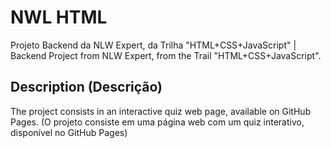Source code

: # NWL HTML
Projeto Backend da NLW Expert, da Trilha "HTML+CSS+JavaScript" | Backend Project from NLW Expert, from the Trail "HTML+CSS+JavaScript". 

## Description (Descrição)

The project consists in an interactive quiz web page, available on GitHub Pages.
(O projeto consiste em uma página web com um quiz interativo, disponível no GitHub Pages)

__About this exercise__: Reproduce the lines above exactly, image-free.

__Finished exercise__:
Source code

: # NWL HTML
Projeto Backend da NLW Expert, da Trilha "HTML+CSS+JavaScript" | Backend Project from NLW Expert, from the Trail "HTML+CSS+JavaScript". 

## Description (Descrição)

The project consists in an interactive quiz web page, available on GitHub Pages.
(O projeto consiste em uma página web com um quiz interativo, disponível no GitHub Pages)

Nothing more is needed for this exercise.